Reports of a plan by Government to vaccinate visitors to the island from next month, was Thursday knocked by the Democratic Labour Party (DLP), which contends the Mia Mottley administration has failed to inform the country about the decision.
The DLP’s spokesperson on Health, Paul Gibson, queried how such a move would be possible with thousands of Barbadians still to be vaccinated.
Gibson, a pharmacist by profession, said he became aware of Government’s plan via articles in two international travel news websites – Travel Agent Central dated March 2, and Travel Off Path on March 1.
He questioned why the news had not been made public in Barbados. Both articles refer to releases from the Barbados Tourism Marketing Inc. (BTMI) revealing a plan for vaccines to be given to visitors during April and May, he said.
Gibson said in a statement: “We have press briefings sometimes three times a week and not once were we given details about any plan to vaccinate visitors. We had to read about this in overseas travel magazines. Why is it that this Government continues to keep pertinent information away from taxpayers of this country? When the Prime Minister made mention of Barbadian donations to a vaccine fund why did she not share news of this plan?”
“In light of a rollout that is intended to reach at least 70 per cent – 80 per cent of the Barbadian population with the Oxford AstraZeneca (Covishield) vaccine, a proposal to vaccinate visitors without communicating to locals a clear methodology is a concern.”
Gibson warned Government runs the risk of overwhelming the health system.
He said: “How can visitor vaccination begin April 2021 against the backdrop of first shots for Barbadians still being completed in March 2021? Realistically, vaccinations of visitors can only begin after June 2021 given the 12-week interval prescribed between initial vaccination and the booster shot. Our health systems may again become overwhelmed.”
He maintained that Government’s resources would be better served by vaccinating the “largest possible local demographic” in an effort to reach herd immunity.
He asked Government to disclose who would foot the bill for vaccinating visitors, how many visitors would be expected to pay for the vaccine, if any, along with the number of visitors expected to be vaccinated.
Gibson suggested that vaccinating short-stay visitors who would not be in Barbados long enough to receive their second shot would not help health authorities in their fight against COVID-19 locally.
He also called for additional information to be provided related to the vaccination programme, saying: “Given that information on this critical matter is limited in our frequent press briefings can we have a mid-vaccine rollout dashboard provided?
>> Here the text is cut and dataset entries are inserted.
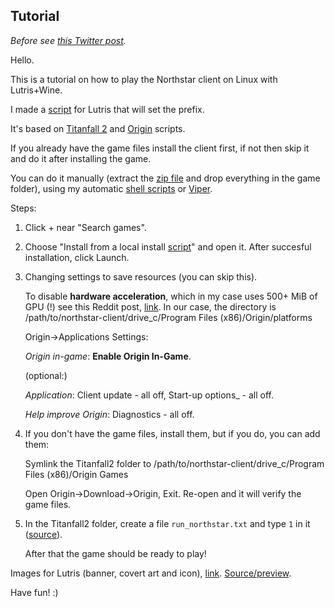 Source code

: ## Tutorial
_Before see [this Twitter post](https://twitter.com/p0358/status/1626811868412010497)._

Hello.

This is a tutorial on how to play the Northstar client on Linux with Lutris+Wine.

I made a [script](https://github.com/begin-theadventure/lutris-scripts/releases/tag/Northstar) for Lutris that will set the prefix.

It's based on [Titanfall 2](https://lutris.net/games/titanfall-2) and [Origin](https://lutris.net/games/origin) scripts.

If you already have the game files install the client first, if not then skip it and do it after installing the game.

You can do it manually (extract the [zip file](https://github.com/R2Northstar/Northstar/releases) and drop everything in the game folder), using my automatic [shell scripts](https://github.com/begin-theadventure/northstar-upllers/releases) or [Viper](https://github.com/0neGal/viper/releases).

Steps:

1. Click + near "Search games".
2. Choose "Install from a local install [script](https://github.com/begin-theadventure/lutris-scripts/releases/download/Northstar/northstar-client-origin.json)" and open it. After succesful installation, click Launch.
3. Changing settings to save resources (you can skip this).

    To disable **hardware acceleration**, which in my case uses 500+ MiB of GPU (!) see this Reddit post, [link](https://www.reddit.com/r/origin/comments/q8o9gv/disable_origin_client_hardware_acceleration). In our case, the directory is /path/to/northstar-client/drive_c/Program Files (x86)/Origin/platforms

    Origin->Applications Settings:

    _Origin in-game_: **Enable Origin In-Game**.

    (optional:)

    _Application_: Client update - all off, Start-up options_ - all off.

    _Help improve Origin_: Diagnostics - all off.

4. If you don't have the game files, install them, but if you do, you can add them:

    Symlink the Titanfall2 folder to /path/to/northstar-client/drive_c/Program Files (x86)/Origin Games

    Open Origin->Download->Origin, Exit. Re-open and it will verify the game files. 

5. In the Titanfall2 folder, create a file `run_northstar.txt` and type `1` in it ([source](https://github.com/R2Northstar/NorthstarLauncher/pull/19)).

    After that the game should be ready to play!

Images for Lutris (banner, covert art and icon), [link](https://github.com/begin-theadventure/lutris-scripts/tree/main/lutris-scripts/Northstar/images/NorthstarImagesLutris#readme). [Source/preview](https://github.com/R2NorthstarTools/NorthstarLogo).

Have fun! :)
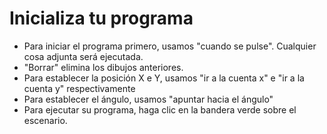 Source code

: # Inicializa tu programa

- Para iniciar el programa primero, usamos "cuando se pulse". Cualquier cosa adjunta será ejecutada.
- "Borrar" elimina los dibujos anteriores.
- Para establecer la posición X e Y, usamos "ir a la cuenta x" e "ir a la cuenta y" respectivamente
- Para establecer el ángulo, usamos "apuntar hacia el ángulo"
- Para ejecutar su programa, haga clic en la bandera verde sobre el escenario.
This mid vaccine dashboard can be related to the number of Barbadians that have received their primary shot, broken down by gender, age, comorbidities, disabled and other vulnerable groups. Also, it can provide a percentage of the expected benchmark required for herd immunity.”
Government’s rollout of the Oxford AstraZeneca vaccine, which began three weeks ago, has seen over 40,000 persons being vaccinated thus far. (RB)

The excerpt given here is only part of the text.